Mardi dernier, siliconwadi.fr a eu l’occasion de l’écouter parler de sujets comme la motivation, la créativité dans les sciences et de sa philosophie de vie lors d’une conférence très divertissante à l’Institut Curie à Paris.

Une guitare sous le bras et un tableau blanc à la main, il est venu s’installer sur scène. La présence de l’instrument intriguant visiblement l’ensemble de la salle, il a expliqué qu’elle l’aidait à “faire passer des messages émotionnels”. Et d’entrée de jeu, le professeur s’est mis à fredonner une chanson dont il est l’auteur, demandant au public de l’accompagner pour le refrain. Les rires, d’abord timides, ont finalement fusé dans tout l’amphithéâtre.

En se fondant sur sa propre expérience, Uri Alon a dépeint une situation familière à tous les chercheurs ; celle de se faire doubler avant d’avoir eu le temps de publier un article scientifique. La chanson a ainsi servi d’introduction à son propos : les sciences sont certes rationnelles, mais elles ne peuvent se priver de subjectivité ni de créativité.

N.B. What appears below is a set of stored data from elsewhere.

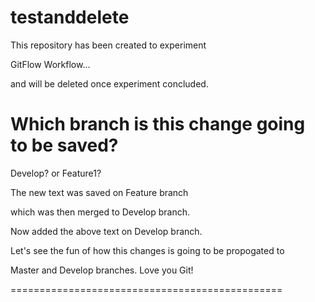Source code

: # testanddelete

This repository has been created to experiment 

GitFlow Workflow...

and will be deleted once experiment concluded.

Which branch is this change going to be saved?
==============================================
Develop? or Feature1?

The new text was saved on Feature branch

which was then merged to Develop branch.

Now added the above text on Develop branch.

Let's see the fun of how this changes is going to be propogated to

Master and Develop branches.  Love you Git!

===============================================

Et quelle meilleure preuve de subjectivité pour un scientifique que le choix-même d’un objet d’étude ? Si l’étude en elle-même est objective et millimétrée, la décision initiale de se pencher sur un sujet plutôt qu’un autre est éminemment subjective; elle n’appartient qu’au chercheur, et les machines les plus élaborées ne sont pas en mesure de lui dire quel sujet choisir. 

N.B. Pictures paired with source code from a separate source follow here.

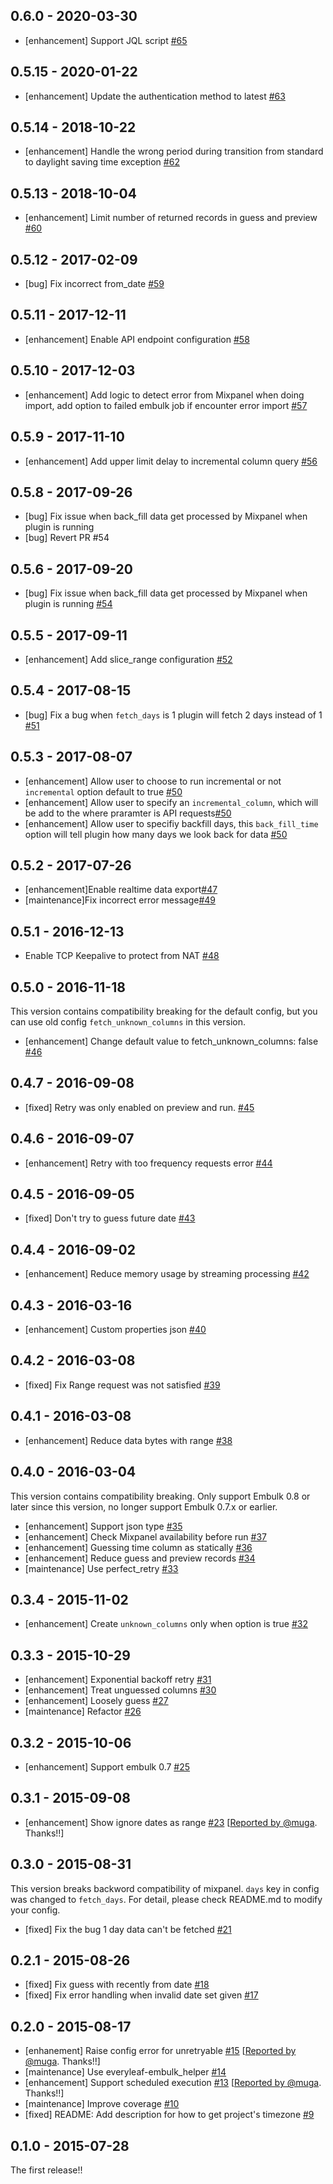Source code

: ## 0.6.0 - 2020-03-30

* [enhancement] Support JQL script [#65](https://github.com/treasure-data/embulk-input-mixpanel/pull/65)

## 0.5.15 - 2020-01-22

* [enhancement] Update the authentication method to latest [#63](https://github.com/treasure-data/embulk-input-mixpanel/pull/63)

## 0.5.14 - 2018-10-22

* [enhancement] Handle the wrong period during transition from standard to daylight saving time exception [#62](https://github.com/treasure-data/embulk-input-mixpanel/pull/62)

## 0.5.13 - 2018-10-04

* [enhancement] Limit number of returned records in guess and preview [#60](https://github.com/treasure-data/embulk-input-mixpanel/pull/60)

## 0.5.12 - 2017-02-09

* [bug] Fix incorrect from_date [#59](https://github.com/treasure-data/embulk-input-mixpanel/pull/59)

## 0.5.11 - 2017-12-11

* [enhancement] Enable API endpoint configuration [#58](https://github.com/treasure-data/embulk-input-mixpanel/pull/58)

## 0.5.10 - 2017-12-03

* [enhancement] Add logic to detect error from Mixpanel when doing import, add option to failed embulk job if encounter error import [#57](https://github.com/treasure-data/embulk-input-mixpanel/pull/57)

## 0.5.9 - 2017-11-10

* [enhancement] Add upper limit delay to incremental column query [#56](https://github.com/treasure-data/embulk-input-mixpanel/pull/56)

## 0.5.8 - 2017-09-26

* [bug] Fix issue when back_fill data get processed by Mixpanel when plugin is running
* [bug] Revert PR #54

## 0.5.6 - 2017-09-20
* [bug] Fix issue when back_fill data get processed by Mixpanel when plugin is running [#54](https://github.com/treasure-data/embulk-input-mixpanel/pull/54)

## 0.5.5 - 2017-09-11
* [enhancement] Add slice_range configuration [#52](https://github.com/treasure-data/embulk-input-mixpanel/pull/52)

## 0.5.4 - 2017-08-15
* [bug] Fix a bug when `fetch_days` is 1 plugin will fetch 2 days instead of 1 [#51](https://github.com/treasure-data/embulk-input-mixpanel/pull/51)

## 0.5.3 - 2017-08-07
* [enhancement] Allow user to choose to run incremental or not `incremental` option default to true [#50](https://github.com/treasure-data/embulk-input-mixpanel/pull/50)
* [enhancement] Allow user to specify an `incremental_column`, which will be add to the where praramter is API requests[#50](https://github.com/treasure-data/embulk-input-mixpanel/pull/50)
* [enhancement] Allow user to specifiy backfill days, this `back_fill_time` option will tell plugin how many days we look back for data [#50](https://github.com/treasure-data/embulk-input-mixpanel/pull/50)


## 0.5.2 - 2017-07-26
* [enhancement]Enable realtime data export[#47](https://github.com/treasure-data/embulk-input-mixpanel/pull/47)  
* [maintenance]Fix incorrect error message[#49](https://github.com/treasure-data/embulk-input-mixpanel/pull/49)

## 0.5.1 - 2016-12-13
* Enable TCP Keepalive to protect from NAT [#48](https://github.com/treasure-data/embulk-input-mixpanel/pull/48)

## 0.5.0 - 2016-11-18
This version contains compatibility breaking for the default config, but you can use old config `fetch_unknown_columns` in this version.

* [enhancement] Change default value to fetch_unknown_columns: false [#46](https://github.com/treasure-data/embulk-input-mixpanel/pull/46)

## 0.4.7 - 2016-09-08
* [fixed] Retry was only enabled on preview and run. [#45](https://github.com/treasure-data/embulk-input-mixpanel/pull/45)

## 0.4.6 - 2016-09-07
* [enhancement] Retry with too frequency requests error [#44](https://github.com/treasure-data/embulk-input-mixpanel/pull/44)

## 0.4.5 - 2016-09-05
* [fixed] Don't try to guess future date [#43](https://github.com/treasure-data/embulk-input-mixpanel/pull/43)

## 0.4.4 - 2016-09-02
* [enhancement] Reduce memory usage by streaming processing [#42](https://github.com/treasure-data/embulk-input-mixpanel/pull/42)

## 0.4.3 - 2016-03-16
* [enhancement] Custom properties json [#40](https://github.com/treasure-data/embulk-input-mixpanel/pull/40)

## 0.4.2 - 2016-03-08
* [fixed] Fix Range request was not satisfied [#39](https://github.com/treasure-data/embulk-input-mixpanel/pull/39)

## 0.4.1 - 2016-03-08
* [enhancement] Reduce data bytes with range [#38](https://github.com/treasure-data/embulk-input-mixpanel/pull/38)

## 0.4.0 - 2016-03-04

This version contains compatibility breaking. Only support Embulk 0.8 or later since this version, no longer support Embulk 0.7.x or earlier.

* [enhancement] Support json type [#35](https://github.com/treasure-data/embulk-input-mixpanel/pull/35)
* [enhancement] Check Mixpanel availability before run [#37](https://github.com/treasure-data/embulk-input-mixpanel/pull/37)
* [enhancement] Guessing time column as statically [#36](https://github.com/treasure-data/embulk-input-mixpanel/pull/36)
* [enhancement] Reduce guess and preview records [#34](https://github.com/treasure-data/embulk-input-mixpanel/pull/34)
* [maintenance] Use perfect_retry [#33](https://github.com/treasure-data/embulk-input-mixpanel/pull/33)


## 0.3.4 - 2015-11-02

* [enhancement] Create `unknown_columns` only when option is true [#32](https://github.com/treasure-data/embulk-input-mixpanel/pull/32)

## 0.3.3 - 2015-10-29

* [enhancement] Exponential backoff retry [#31](https://github.com/treasure-data/embulk-input-mixpanel/pull/31)
* [enhancement] Treat unguessed columns [#30](https://github.com/treasure-data/embulk-input-mixpanel/pull/30)
* [enhancement] Loosely guess [#27](https://github.com/treasure-data/embulk-input-mixpanel/pull/27)
* [maintenance] Refactor [#26](https://github.com/treasure-data/embulk-input-mixpanel/pull/26)

## 0.3.2 - 2015-10-06

* [enhancement] Support embulk 0.7 [#25](https://github.com/treasure-data/embulk-input-mixpanel/pull/25)

## 0.3.1 - 2015-09-08

* [enhancement] Show ignore dates as range [#23](https://github.com/treasure-data/embulk-input-mixpanel/pull/23) [[Reported by @muga](https://github.com/treasure-data/embulk-input-mixpanel/issues/20). Thanks!!]

## 0.3.0 - 2015-08-31

This version breaks backword compatibility of mixpanel. `days` key in config was changed to `fetch_days`. For detail, please check README.md to modify your config.

* [fixed] Fix the bug 1 day data can't be fetched [#21](https://github.com/treasure-data/embulk-input-mixpanel/pull/21)

## 0.2.1 - 2015-08-26

* [fixed] Fix guess with recently from date [#18](https://github.com/treasure-data/embulk-input-mixpanel/pull/18)
* [fixed] Fix error handling when invalid date set given [#17](https://github.com/treasure-data/embulk-input-mixpanel/pull/17)

## 0.2.0 - 2015-08-17

* [enhanement] Raise config error for unretryable [#15](https://github.com/treasure-data/embulk-input-mixpanel/pull/15) [[Reported by @muga](https://github.com/treasure-data/embulk-input-mixpanel/issues/11). Thanks!!]
* [maintenance] Use everyleaf-embulk_helper [#14](https://github.com/treasure-data/embulk-input-mixpanel/pull/14)
* [enhancement] Support scheduled execution [#13](https://github.com/treasure-data/embulk-input-mixpanel/pull/13) [[Reported by @muga](https://github.com/treasure-data/embulk-input-mixpanel/issues/12). Thanks!!]
* [maintenance] Improve coverage [#10](https://github.com/treasure-data/embulk-input-mixpanel/pull/10)
* [fixed] README: Add description for how to get project's timezone [#9](https://github.com/treasure-data/embulk-input-mixpanel/pull/9)

## 0.1.0 - 2015-07-28

The first release!!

Alon a ensuite posé une question à son audience : “quels sont les autres éléments importants qui entrent en jeu pour réussir en sciences ?”. La créativité, la curiosité, l’excitation, la réflexion ou encore l’insécurité ont été suggérées par les scientifiques présents dans la salle, avant d’être validées par Uri. “La science a une culture, et il n’y a pas qu’une seule façon d’avancer dans ses recherches scientifiques”, a-t-il expliqué.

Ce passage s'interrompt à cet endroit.